Le 11-05-2005
Archive du 20 janvier 2005
Pour ceux qui l'ignoreraient et ne suivraient pas vraiment mon site, c'est juste un journal intime ordinaire ou je déverse mon humeur en fonction de ce que j'ai fait dans la journée ... Mes coups de blues, mes coups de coeur, un coup de colère aussi ... Rien de bien original, sauf que je m'efforce, parce que j'ai - en tout cas j'espère - un petit peu de culture musicale, de donner à chaque fois une autre vision de mon humeur du jour avec une référence de disque ...
Disons qu'à force de m'ouvrir les oreilles pour découvrir des choses, j'ai l'utopie de partager ça avec vous, mes lecteurs, et de vous donner envie d'acheter les disques que j'ai aimé et d'écouter des choses qui, même si elles vous déstabiliseront peut-être un peu, ouvriront les portes de nouveaux univers musicaux ...
Je n'en suis qu'au début certes mais j'ai déjà cité quelques uns de mes favoris ... Et parmi ceux-ci, l'un de mes chouchous, m'a répondu, ici, sur mon blog ... Certes, je disais d'un ton un peu ironique que j'aimais bien ses compositions mais aussi que j'assumais mes fautes de goût dans l'article et je ne voudrais pas que qui que ce soit se méprenne pour mon admiration sans borne pour ce génie ...
Sans vouloir ni me vanter, ni faire le vieux con, alors que j'ai à peine 28 ans, j'ai déjà écouté bon nombre de disques dans ma vie, profité de ma vie parisienne pour faire pas mal de concerts et voir plein de choses ... Mais je peux dire que celui auquel j ai assisté, il y a quelques années à quelques jours de Pâques, dans un bateau parisien, ce soir où est arrivé Jean-Jacques Perrey sur scène fut l'un des plus beaux.

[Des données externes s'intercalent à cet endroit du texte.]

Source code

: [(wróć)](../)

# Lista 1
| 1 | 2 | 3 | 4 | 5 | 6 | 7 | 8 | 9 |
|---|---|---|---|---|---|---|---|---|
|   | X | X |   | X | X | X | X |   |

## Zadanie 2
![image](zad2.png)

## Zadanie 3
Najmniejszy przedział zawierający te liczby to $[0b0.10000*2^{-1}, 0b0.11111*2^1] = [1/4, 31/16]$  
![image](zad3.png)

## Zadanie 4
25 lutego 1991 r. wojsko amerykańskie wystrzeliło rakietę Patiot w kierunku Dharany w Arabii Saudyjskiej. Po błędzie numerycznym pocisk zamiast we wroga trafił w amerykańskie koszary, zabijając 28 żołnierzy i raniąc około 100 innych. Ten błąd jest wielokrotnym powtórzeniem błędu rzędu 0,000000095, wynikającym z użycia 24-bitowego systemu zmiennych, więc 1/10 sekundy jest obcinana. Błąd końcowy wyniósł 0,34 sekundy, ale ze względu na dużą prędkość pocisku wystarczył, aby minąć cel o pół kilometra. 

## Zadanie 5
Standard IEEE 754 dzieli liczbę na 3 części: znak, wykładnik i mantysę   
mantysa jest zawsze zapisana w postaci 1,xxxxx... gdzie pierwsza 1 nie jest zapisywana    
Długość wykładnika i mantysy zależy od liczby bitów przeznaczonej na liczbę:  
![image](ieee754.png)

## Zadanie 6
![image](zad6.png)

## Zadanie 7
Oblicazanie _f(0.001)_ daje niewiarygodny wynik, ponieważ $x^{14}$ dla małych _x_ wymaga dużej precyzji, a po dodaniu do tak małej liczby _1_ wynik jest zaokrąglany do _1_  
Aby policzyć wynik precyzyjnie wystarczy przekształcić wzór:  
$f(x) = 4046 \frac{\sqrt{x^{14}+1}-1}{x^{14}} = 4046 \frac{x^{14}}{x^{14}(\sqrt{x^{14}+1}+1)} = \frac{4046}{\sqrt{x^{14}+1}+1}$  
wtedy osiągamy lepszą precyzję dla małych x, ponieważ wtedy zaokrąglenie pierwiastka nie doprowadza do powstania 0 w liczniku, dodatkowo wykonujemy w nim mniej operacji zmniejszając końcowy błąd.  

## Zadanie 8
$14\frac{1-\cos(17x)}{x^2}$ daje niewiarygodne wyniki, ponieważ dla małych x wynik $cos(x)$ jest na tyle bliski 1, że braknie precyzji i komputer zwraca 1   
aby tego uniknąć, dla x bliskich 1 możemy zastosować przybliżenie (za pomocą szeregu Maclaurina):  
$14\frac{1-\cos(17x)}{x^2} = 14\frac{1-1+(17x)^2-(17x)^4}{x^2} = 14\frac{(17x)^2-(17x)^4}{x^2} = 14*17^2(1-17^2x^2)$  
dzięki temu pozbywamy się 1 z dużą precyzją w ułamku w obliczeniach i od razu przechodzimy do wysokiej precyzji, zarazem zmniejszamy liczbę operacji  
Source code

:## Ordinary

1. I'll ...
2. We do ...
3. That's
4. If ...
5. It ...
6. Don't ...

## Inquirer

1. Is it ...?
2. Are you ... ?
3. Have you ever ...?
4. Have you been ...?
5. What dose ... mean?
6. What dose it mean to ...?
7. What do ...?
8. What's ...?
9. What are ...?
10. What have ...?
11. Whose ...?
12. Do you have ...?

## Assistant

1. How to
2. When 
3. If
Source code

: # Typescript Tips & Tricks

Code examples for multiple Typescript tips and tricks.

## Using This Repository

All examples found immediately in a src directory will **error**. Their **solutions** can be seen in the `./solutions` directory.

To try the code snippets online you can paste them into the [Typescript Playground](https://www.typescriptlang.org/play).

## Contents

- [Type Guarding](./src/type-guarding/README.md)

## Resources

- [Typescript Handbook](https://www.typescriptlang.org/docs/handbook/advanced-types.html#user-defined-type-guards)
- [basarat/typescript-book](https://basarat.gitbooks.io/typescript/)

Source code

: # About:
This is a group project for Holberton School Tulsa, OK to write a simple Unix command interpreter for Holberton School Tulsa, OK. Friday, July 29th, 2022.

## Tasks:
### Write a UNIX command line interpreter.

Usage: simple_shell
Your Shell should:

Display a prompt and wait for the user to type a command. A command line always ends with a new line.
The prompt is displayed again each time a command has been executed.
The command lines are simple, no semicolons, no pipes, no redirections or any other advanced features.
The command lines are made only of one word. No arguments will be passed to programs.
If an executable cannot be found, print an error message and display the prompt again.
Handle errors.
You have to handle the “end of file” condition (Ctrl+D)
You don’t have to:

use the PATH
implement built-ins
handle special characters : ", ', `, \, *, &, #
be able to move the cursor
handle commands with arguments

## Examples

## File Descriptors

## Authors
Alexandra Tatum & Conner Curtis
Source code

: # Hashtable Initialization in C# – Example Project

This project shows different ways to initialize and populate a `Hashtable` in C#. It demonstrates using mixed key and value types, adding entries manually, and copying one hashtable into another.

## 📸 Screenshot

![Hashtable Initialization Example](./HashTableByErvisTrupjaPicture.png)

Entendons-nous bien, je suis pas mal sorti, j'ai presque réussi à assister aux performances de tous ceux qui me passionnent (hormis David Bowie et Prince qui, je l'avoue, manquent à mon palmarés...).
J'ai vu un lutin islandais asexué sautiller sur scène - Björk, à une époque où elle jouait encore dans des ambiances intimistes et chaleureuses pour un prix raisonnable. J'ai assisté à un concert des Sonic Youth qui nous égrenaient entre deux chansons les résultats d'un match de football du début de juillet 1998. J'ai bu un coup avec Frank Black et assisté à un des concerts de la reformation des Pixies au prix d'acouphènes persistants (désolé de ne pas passer ça sous silence mais les sonorisateurs du Zénith sont vraiment trop mauvais ...). J'ai assisté à plus d'une des messes noires musicales organisées par Tricky, ragé de dépit devant la performance médiocre d'un Massive Attack en décomposition, me suis enthousiasmé devant la beauté mélodique des premières performances de Air.
J'aime aussi pas mal la musique électronique et ai pu remplir mes oreilles des sons des plus importants DJs à mon avis : Jeff Mills se mesurant à l'oeuvre de Fritz Lang, Richie Hawtin imposant la distinction de ses rythmiques survoltées, le secret, surdoué et génial Moodymann opérant disques en main derrière un drap blanc pour prouver que seul le son comptait. Je suis allé chez un de leurs ancêtres à tous, le barbu Pierre Henry, écouter ses créations, dans son propre bureau. J'ai vu aussi les mythiques Men Machine de Kraftwerk jouer avec leurs robots musiciens grandeur nature. J'ai goûté à la fièvre que distillait sur les dance-floors le brillant producteur et DJ Gilles Peterson, gardé un souvenir impérissable de Jim Masters dans une chambre de velours londonnienne, j'ai moyennement apprécié la performance de Carl Craig dans le même exercice mais vénéré sa performance live avec Tres Demented. J'ai entendu Scan 7 transformer un DJ Set en show rock'n'roll. Je n'oublierais pas non plus le très grand Laurent Garnier, ses équipiers de F-Com, ni DJ Deep, ni les duettistes I:Cube et Gilb'r de Versatile qui ont réussi à légitimer, année après année, le son français de par le monde, plus que n'importe quelle French Touch. J'en oublie sans doute et je m'excuse auprès d'eux et de leur talent.
J'étais même dans le saint des saints, dans le bunker qu'avait installé provisoirement à Paris tout le crew d'Underground Resistance pour son premier show hors les murs de Motor City depuis 15 ans, j'ai partagé le bonheur de danser comme un enfant ébahi sur les disques de Buzz Goree, James Pennington, d'écouter le prêche de l'incorruptible et intègre Mad Mike Banks qui posait sur un clavier tout droit sorti d'une cathédrale, les mélodies interstellaires du groove de l'an 3000. J'ai même souri, ivre de bonheur et de son, à mes voisins danseurs, étoiles électroniques, gagnées elles-aussi par l'allégresse de partager un moment unique.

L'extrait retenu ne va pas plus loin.